Your task is to transcribe the data in full.

AVAILABLE RECORDS:
[Start of section]

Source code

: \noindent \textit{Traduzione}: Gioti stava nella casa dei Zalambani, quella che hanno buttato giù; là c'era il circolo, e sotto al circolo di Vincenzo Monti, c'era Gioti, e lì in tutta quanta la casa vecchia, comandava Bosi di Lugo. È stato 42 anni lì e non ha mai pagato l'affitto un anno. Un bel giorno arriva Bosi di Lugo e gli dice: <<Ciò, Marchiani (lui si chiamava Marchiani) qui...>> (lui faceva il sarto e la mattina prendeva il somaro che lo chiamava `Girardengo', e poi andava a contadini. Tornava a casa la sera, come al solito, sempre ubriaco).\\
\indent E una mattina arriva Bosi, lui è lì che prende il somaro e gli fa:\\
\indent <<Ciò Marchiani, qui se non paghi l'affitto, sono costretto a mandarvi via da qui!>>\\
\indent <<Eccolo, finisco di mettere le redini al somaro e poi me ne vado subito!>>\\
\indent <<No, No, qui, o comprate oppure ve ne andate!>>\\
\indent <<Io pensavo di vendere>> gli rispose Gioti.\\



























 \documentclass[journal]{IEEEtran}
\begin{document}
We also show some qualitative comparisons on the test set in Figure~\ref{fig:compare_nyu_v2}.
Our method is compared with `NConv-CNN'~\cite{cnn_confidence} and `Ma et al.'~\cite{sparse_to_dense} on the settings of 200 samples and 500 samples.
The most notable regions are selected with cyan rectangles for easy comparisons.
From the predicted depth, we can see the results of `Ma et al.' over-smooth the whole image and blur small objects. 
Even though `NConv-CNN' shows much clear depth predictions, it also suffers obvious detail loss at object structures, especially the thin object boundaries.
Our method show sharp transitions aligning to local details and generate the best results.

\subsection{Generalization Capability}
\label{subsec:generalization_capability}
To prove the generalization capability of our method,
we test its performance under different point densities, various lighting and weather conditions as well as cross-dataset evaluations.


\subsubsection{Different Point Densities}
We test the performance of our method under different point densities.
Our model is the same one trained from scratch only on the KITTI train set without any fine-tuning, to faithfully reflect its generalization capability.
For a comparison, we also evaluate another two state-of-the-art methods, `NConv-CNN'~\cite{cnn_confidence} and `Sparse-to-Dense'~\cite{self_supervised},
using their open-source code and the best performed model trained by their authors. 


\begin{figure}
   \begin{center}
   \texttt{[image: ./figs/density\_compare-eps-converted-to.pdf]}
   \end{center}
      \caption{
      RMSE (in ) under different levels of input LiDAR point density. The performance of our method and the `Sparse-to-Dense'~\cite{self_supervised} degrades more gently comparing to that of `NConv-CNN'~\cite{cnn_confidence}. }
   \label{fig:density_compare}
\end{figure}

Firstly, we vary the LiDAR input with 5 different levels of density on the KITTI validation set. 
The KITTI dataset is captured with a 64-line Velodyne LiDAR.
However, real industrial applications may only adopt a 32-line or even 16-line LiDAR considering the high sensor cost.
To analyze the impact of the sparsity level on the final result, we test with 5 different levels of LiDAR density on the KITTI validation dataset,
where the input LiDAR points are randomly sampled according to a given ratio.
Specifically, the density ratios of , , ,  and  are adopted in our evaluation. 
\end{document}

[End of section]

ANSWER SPACE:
Source code

: \noindent \textit{Traduzione}: Gioti stava nella casa dei Zalambani, quella che hanno buttato giù; là c'era il circolo, e sotto al circolo di Vincenzo Monti, c'era Gioti, e lì in tutta quanta la casa vecchia, comandava Bosi di Lugo. È stato 42 anni lì e non ha mai pagato l'affitto un anno. Un bel giorno arriva Bosi di Lugo e gli dice: <<Ciò, Marchiani (lui si chiamava Marchiani) qui...>> (lui faceva il sarto e la mattina prendeva il somaro che lo chiamava `Girardengo', e poi andava a contadini. Tornava a casa la sera, come al solito, sempre ubriaco).\\
\indent E una mattina arriva Bosi, lui è lì che prende il somaro e gli fa:\\
\indent <<Ciò Marchiani, qui se non paghi l'affitto, sono costretto a mandarvi via da qui!>>\\
\indent <<Eccolo, finisco di mettere le redini al somaro e poi me ne vado subito!>>\\
\indent <<No, No, qui, o comprate oppure ve ne andate!>>\\
\indent <<Io pensavo di vendere>> gli rispose Gioti.\\



























 \documentclass[journal]{IEEEtran}
\begin{document}
We also show some qualitative comparisons on the test set in Figure~\ref{fig:compare_nyu_v2}.
Our method is compared with `NConv-CNN'~\cite{cnn_confidence} and `Ma et al.'~\cite{sparse_to_dense} on the settings of 200 samples and 500 samples.
The most notable regions are selected with cyan rectangles for easy comparisons.
From the predicted depth, we can see the results of `Ma et al.' over-smooth the whole image and blur small objects. 
Even though `NConv-CNN' shows much clear depth predictions, it also suffers obvious detail loss at object structures, especially the thin object boundaries.
Our method show sharp transitions aligning to local details and generate the best results.

\subsection{Generalization Capability}
\label{subsec:generalization_capability}
To prove the generalization capability of our method,
we test its performance under different point densities, various lighting and weather conditions as well as cross-dataset evaluations.


\subsubsection{Different Point Densities}
We test the performance of our method under different point densities.
Our model is the same one trained from scratch only on the KITTI train set without any fine-tuning, to faithfully reflect its generalization capability.
For a comparison, we also evaluate another two state-of-the-art methods, `NConv-CNN'~\cite{cnn_confidence} and `Sparse-to-Dense'~\cite{self_supervised},
using their open-source code and the best performed model trained by their authors. 


\begin{figure}
   \begin{center}
   \texttt{[image: ./figs/density\_compare-eps-converted-to.pdf]}
   \end{center}
      \caption{
      RMSE (in ) under different levels of input LiDAR point density. The performance of our method and the `Sparse-to-Dense'~\cite{self_supervised} degrades more gently comparing to that of `NConv-CNN'~\cite{cnn_confidence}. }
   \label{fig:density_compare}
\end{figure}

Firstly, we vary the LiDAR input with 5 different levels of density on the KITTI validation set. 
The KITTI dataset is captured with a 64-line Velodyne LiDAR.
However, real industrial applications may only adopt a 32-line or even 16-line LiDAR considering the high sensor cost.
To analyze the impact of the sparsity level on the final result, we test with 5 different levels of LiDAR density on the KITTI validation dataset,
where the input LiDAR points are randomly sampled according to a given ratio.
Specifically, the density ratios of , , ,  and  are adopted in our evaluation. 
\end{document}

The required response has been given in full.